Medicine has long exaggerated its effectiveness, though these myths have been thoroughly documented and debunked by historians of medicine and public health. A few examples will suffice, though these could be multiplied. Although we can now treat it with antibiotics, medicine did not cure tuberculosis: in New York in 1812 the death rate was 700 per 10,000; by the time the offending bacillus was isolated in 1882 the death rate was nearly half that at 370 per 10,000. In 1910 when the first sanitarium was opened it was 180, and following World War II but before antibiotics for TB were developed it was 48.

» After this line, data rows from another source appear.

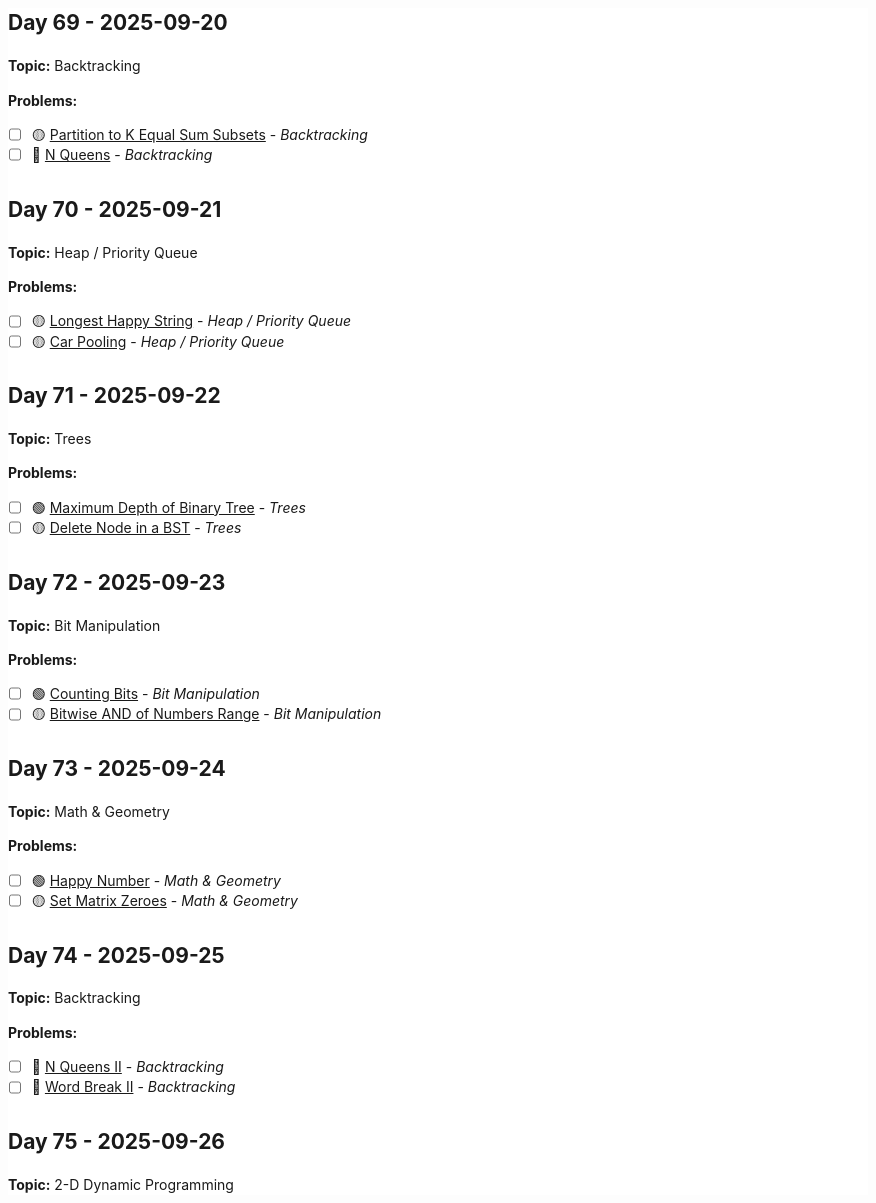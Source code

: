 ## Day 69 - 2025-09-20
**Topic:** Backtracking

**Problems:**
- [ ] 🟡 [Partition to K Equal Sum Subsets](https://leetcode.com/problems/partition-to-k-equal-sum-subsets/) - *Backtracking*
- [ ] 🔴 [N Queens](https://leetcode.com/problems/n-queens/) - *Backtracking*

## Day 70 - 2025-09-21
**Topic:** Heap / Priority Queue

**Problems:**
- [ ] 🟡 [Longest Happy String](https://leetcode.com/problems/longest-happy-string/) - *Heap / Priority Queue*
- [ ] 🟡 [Car Pooling](https://leetcode.com/problems/car-pooling/) - *Heap / Priority Queue*

## Day 71 - 2025-09-22
**Topic:** Trees

**Problems:**
- [ ] 🟢 [Maximum Depth of Binary Tree](https://leetcode.com/problems/maximum-depth-of-binary-tree/) - *Trees*
- [ ] 🟡 [Delete Node in a BST](https://leetcode.com/problems/delete-node-in-a-bst/) - *Trees*

## Day 72 - 2025-09-23
**Topic:** Bit Manipulation

**Problems:**
- [ ] 🟢 [Counting Bits](https://leetcode.com/problems/counting-bits/) - *Bit Manipulation*
- [ ] 🟡 [Bitwise AND of Numbers Range](https://leetcode.com/problems/bitwise-and-of-numbers-range) - *Bit Manipulation*

## Day 73 - 2025-09-24
**Topic:** Math & Geometry

**Problems:**
- [ ] 🟢 [Happy Number](https://leetcode.com/problems/happy-number/) - *Math & Geometry*
- [ ] 🟡 [Set Matrix Zeroes](https://leetcode.com/problems/set-matrix-zeroes/) - *Math & Geometry*

## Day 74 - 2025-09-25
**Topic:** Backtracking

**Problems:**
- [ ] 🔴 [N Queens II](https://leetcode.com/problems/n-queens-ii/) - *Backtracking*
- [ ] 🔴 [Word Break II](https://leetcode.com/problems/word-break-ii) - *Backtracking*

## Day 75 - 2025-09-26
**Topic:** 2-D Dynamic Programming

Other infectious diseases of the last hundred years, from cholera, dysentery, and typhoid to diphtheria, measles, and scarlet fever, likewise peaked and declined apart from medical therapies like antibiotics or vaccines.[v] This decline was due primarily to improved host resistance due to better nutrition, and secondarily to improvements in housing and other living conditions. In other words, the two main tools of the original Hippocratic physicians, who focused primarily on dietetics and environment and only secondarily on drugs and surgery. As Illich explained, “the professional practice of physicians cannot be credited with the elimination of old forms of mortality or morbidity, nor should it be blamed for the increased expectancy of life spent in suffering from the new diseases.” Instead, “food, water, and air, in correlation with the level of sociopolitical equality and the cultural mechanisms that make it possible to keep the population stable, play the decisive role in determining how healthy grown-ups feel and at what age adults tend to die.”[vi] Undernourishment in poor countries and poisons and mutagens in our ultra-processed food in rich ones are the major factors contributing to our current epidemic of chronic illness. Ozempic for everyone cannot cure our metabolic woes.